Mas quando a vergonha é um bem escasso, qualquer ideia vale desde que sirva para convencer os mais incautos. A uma semana do referendo, o "Não" tira da cartola uma proposta que desmente quase tudo o que disse e fez nos últimos anos: «A Plataforma "Não Obrigado" defendeu medidas "ressocializantes" para as mulheres que pratiquem um aborto, rejeitando o seu julgamento, criando-lhes um projecto de vida e evitando que voltem a recorrer à Interrupção Voluntária da Gravidez».
Pois é. O aborto continua clandestino, mas ressocializa-se (note-se que, por definição, este fim já integra a sanção penal).
Quem tem dinheiro vai a Espanha e quem não pode fá-lo cá, às escondidas, arriscando a saúde e a vida, mas ressocializa-se.

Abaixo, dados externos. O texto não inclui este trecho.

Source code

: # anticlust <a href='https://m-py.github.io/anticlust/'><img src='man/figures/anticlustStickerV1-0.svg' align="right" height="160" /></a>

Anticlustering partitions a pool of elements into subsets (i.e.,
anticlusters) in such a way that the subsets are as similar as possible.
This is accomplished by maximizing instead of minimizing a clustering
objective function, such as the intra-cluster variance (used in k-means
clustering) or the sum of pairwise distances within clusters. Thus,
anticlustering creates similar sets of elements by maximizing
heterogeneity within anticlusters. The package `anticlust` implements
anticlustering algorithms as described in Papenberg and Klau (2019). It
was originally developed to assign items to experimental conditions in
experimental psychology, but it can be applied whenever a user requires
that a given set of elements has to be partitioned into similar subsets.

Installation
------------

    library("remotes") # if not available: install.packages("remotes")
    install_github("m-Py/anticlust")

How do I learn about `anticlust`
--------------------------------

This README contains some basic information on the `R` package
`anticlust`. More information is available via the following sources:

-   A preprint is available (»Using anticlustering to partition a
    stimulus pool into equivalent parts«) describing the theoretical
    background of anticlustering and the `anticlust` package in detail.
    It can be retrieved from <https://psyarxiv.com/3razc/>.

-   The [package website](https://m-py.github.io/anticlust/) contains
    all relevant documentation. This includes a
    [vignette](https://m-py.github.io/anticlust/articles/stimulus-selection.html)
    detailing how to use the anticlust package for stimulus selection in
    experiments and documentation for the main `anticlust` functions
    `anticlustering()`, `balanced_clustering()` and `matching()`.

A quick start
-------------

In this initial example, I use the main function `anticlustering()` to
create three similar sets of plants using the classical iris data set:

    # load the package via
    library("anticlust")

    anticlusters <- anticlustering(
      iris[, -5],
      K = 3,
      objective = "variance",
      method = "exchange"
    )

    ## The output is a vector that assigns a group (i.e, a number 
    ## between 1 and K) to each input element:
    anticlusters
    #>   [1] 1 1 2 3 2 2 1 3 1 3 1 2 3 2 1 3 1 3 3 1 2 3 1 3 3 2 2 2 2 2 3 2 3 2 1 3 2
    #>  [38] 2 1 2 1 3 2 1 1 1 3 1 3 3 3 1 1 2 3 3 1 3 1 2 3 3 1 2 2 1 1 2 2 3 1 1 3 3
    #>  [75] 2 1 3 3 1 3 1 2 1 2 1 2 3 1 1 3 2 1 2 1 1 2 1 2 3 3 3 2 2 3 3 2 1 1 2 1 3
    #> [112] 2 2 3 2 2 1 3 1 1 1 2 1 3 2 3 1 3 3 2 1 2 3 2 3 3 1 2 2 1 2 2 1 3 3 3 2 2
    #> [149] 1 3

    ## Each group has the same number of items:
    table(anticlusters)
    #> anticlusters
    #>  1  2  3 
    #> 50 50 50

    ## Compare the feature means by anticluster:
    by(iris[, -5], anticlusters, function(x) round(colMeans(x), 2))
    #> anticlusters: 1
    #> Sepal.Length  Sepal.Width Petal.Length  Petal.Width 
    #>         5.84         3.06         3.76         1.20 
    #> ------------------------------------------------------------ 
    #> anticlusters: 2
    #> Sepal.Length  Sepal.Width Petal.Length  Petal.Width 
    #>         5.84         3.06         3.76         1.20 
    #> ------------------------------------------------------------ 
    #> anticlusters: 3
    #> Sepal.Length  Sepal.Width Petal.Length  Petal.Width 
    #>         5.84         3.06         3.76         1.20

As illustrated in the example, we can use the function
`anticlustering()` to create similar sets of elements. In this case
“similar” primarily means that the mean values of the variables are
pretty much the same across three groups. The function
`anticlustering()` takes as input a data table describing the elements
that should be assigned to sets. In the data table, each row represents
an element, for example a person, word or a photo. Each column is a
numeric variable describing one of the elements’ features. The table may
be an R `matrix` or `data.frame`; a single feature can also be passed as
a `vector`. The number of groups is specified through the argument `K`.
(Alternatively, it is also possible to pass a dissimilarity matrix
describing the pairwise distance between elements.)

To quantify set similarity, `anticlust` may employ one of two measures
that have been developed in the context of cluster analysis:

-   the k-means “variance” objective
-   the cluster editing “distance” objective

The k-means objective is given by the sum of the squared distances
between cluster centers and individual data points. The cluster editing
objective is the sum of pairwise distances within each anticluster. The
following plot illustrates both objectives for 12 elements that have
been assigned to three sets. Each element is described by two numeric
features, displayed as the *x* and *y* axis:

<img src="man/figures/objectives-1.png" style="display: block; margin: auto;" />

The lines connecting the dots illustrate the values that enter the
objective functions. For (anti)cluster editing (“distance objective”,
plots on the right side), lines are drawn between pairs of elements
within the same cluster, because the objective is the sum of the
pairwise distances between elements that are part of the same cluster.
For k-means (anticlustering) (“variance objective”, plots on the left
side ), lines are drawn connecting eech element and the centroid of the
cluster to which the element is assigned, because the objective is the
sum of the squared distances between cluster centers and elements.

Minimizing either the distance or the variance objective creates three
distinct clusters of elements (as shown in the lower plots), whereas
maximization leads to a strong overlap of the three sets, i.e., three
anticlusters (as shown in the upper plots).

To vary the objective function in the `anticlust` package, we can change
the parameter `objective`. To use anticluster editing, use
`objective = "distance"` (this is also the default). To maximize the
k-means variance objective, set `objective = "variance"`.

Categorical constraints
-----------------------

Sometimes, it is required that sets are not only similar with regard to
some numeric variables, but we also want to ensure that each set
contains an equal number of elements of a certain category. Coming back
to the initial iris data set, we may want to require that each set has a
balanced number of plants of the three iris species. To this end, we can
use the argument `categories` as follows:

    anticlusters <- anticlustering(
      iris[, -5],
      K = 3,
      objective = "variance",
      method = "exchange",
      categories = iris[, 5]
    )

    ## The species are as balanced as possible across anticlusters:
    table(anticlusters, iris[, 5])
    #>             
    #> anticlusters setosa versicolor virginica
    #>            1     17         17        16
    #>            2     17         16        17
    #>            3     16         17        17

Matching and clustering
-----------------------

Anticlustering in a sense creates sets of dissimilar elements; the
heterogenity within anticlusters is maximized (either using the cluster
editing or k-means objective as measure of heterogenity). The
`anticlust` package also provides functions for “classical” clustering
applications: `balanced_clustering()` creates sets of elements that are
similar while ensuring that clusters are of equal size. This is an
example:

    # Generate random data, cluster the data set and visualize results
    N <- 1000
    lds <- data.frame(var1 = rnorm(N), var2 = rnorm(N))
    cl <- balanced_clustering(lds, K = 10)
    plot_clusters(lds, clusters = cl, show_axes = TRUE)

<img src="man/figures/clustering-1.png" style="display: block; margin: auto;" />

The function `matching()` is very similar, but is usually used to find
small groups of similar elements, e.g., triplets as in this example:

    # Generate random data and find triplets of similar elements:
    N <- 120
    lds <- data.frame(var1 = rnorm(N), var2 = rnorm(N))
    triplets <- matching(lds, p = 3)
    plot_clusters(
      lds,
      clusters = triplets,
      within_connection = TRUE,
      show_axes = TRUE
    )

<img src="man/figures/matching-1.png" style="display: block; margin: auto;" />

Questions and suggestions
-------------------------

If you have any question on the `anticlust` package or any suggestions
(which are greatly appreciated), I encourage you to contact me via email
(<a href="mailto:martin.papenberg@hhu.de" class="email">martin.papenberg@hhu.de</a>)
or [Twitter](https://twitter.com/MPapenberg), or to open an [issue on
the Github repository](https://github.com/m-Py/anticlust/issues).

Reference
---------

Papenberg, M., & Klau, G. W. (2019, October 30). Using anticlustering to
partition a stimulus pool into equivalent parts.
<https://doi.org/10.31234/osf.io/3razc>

A IVG manter-se-á como crime, as polícias continuarão a investigar, o ministério público a acusar e os Tribunais a julgar, mas ressocializa-se.
Portugal permanecerá deslocado do espaço cultural e legal que diz querer ser seu, mas nós é que sabemos, nós somos originais e ensinamos todo o resto do mundo a que juramos pertencer, porque aqui ressocializa-se.
Ressocializar é um verbo com alguma capacidade de conjugação comicieira a 8 dias da votação. Mas qualquer um medianamente informado - vote sim ou não - sabe bem que se o "Não" ganhar o verbo que persistirá será outro: penalizar! Precisamente o mesmo que esta gente exigiu, sem vacilar, desde há 23 anos.